### What you have to do
In the records that come next, find every line with "gelten". Return those lines.

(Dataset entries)
--------

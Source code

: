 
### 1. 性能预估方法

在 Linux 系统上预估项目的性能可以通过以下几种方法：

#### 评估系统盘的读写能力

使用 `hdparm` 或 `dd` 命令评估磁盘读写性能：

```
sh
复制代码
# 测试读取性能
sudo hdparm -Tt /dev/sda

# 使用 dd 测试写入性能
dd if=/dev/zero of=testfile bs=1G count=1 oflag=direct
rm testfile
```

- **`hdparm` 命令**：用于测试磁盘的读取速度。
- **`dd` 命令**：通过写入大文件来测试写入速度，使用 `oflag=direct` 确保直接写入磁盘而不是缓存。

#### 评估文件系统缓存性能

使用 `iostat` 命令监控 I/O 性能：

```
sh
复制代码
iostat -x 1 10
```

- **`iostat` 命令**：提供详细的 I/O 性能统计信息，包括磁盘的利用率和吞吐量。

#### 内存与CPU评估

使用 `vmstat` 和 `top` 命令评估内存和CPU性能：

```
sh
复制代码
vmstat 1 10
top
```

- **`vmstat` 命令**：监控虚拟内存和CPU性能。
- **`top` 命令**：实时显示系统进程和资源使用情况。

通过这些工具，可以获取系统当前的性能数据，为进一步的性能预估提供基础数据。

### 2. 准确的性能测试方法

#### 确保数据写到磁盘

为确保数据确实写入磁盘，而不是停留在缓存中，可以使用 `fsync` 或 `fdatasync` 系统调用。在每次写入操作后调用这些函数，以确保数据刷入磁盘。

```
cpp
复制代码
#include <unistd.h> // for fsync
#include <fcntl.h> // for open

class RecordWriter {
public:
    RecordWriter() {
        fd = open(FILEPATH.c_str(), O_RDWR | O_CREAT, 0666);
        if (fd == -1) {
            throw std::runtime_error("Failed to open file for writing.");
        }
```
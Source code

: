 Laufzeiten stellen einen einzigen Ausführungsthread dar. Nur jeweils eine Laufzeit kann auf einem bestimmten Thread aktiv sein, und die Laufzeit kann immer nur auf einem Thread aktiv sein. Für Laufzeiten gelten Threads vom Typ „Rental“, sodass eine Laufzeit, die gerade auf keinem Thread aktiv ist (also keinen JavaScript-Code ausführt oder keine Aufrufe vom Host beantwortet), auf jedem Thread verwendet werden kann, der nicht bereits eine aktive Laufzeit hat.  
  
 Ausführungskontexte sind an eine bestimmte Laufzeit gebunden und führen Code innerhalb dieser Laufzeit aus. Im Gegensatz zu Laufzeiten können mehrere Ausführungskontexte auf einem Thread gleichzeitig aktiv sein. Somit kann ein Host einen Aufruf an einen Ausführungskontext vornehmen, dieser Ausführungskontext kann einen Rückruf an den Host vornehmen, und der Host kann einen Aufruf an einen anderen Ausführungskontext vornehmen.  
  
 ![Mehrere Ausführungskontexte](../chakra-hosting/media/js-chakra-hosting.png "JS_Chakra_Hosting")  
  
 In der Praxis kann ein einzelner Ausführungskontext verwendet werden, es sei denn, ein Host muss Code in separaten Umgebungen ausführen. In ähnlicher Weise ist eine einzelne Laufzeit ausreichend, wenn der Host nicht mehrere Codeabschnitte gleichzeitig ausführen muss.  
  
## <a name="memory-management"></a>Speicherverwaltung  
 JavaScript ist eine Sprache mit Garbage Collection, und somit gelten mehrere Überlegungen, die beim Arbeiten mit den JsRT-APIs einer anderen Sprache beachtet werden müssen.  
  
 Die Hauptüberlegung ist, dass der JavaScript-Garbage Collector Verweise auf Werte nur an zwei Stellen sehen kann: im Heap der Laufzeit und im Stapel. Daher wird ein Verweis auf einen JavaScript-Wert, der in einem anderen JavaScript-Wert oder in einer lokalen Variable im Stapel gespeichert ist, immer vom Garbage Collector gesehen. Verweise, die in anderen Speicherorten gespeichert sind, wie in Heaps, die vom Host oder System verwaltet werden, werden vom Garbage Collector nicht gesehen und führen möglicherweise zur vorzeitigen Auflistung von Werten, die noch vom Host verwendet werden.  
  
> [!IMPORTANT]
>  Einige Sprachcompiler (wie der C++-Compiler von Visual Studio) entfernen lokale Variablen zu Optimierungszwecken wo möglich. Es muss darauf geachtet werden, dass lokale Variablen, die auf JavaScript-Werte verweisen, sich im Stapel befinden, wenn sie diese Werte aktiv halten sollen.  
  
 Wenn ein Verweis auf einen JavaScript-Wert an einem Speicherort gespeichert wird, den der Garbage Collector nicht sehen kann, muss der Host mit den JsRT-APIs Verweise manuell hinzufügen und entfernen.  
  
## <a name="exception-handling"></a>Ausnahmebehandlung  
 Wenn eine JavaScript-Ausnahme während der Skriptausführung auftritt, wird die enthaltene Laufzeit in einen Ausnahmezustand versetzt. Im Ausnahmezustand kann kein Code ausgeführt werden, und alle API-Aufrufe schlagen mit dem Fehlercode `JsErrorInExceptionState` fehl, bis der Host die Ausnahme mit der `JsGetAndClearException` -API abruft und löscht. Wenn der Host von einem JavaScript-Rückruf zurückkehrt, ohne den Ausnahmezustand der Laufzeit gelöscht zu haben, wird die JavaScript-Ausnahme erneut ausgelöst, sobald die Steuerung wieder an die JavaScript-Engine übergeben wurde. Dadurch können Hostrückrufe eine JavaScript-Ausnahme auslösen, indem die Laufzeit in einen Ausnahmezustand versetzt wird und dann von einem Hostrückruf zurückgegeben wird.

--------

### Response area
: Laufzeiten stellen einen einzigen Ausführungsthread dar. Nur jeweils eine Laufzeit kann auf einem bestimmten Thread aktiv sein, und die Laufzeit kann immer nur auf einem Thread aktiv sein. Für Laufzeiten gelten Threads vom Typ „Rental“, sodass eine Laufzeit, die gerade auf keinem Thread aktiv ist (also keinen JavaScript-Code ausführt oder keine Aufrufe vom Host beantwortet), auf jedem Thread verwendet werden kann, der nicht bereits eine aktive Laufzeit hat.  
 JavaScript ist eine Sprache mit Garbage Collection, und somit gelten mehrere Überlegungen, die beim Arbeiten mit den JsRT-APIs einer anderen Sprache beachtet werden müssen.  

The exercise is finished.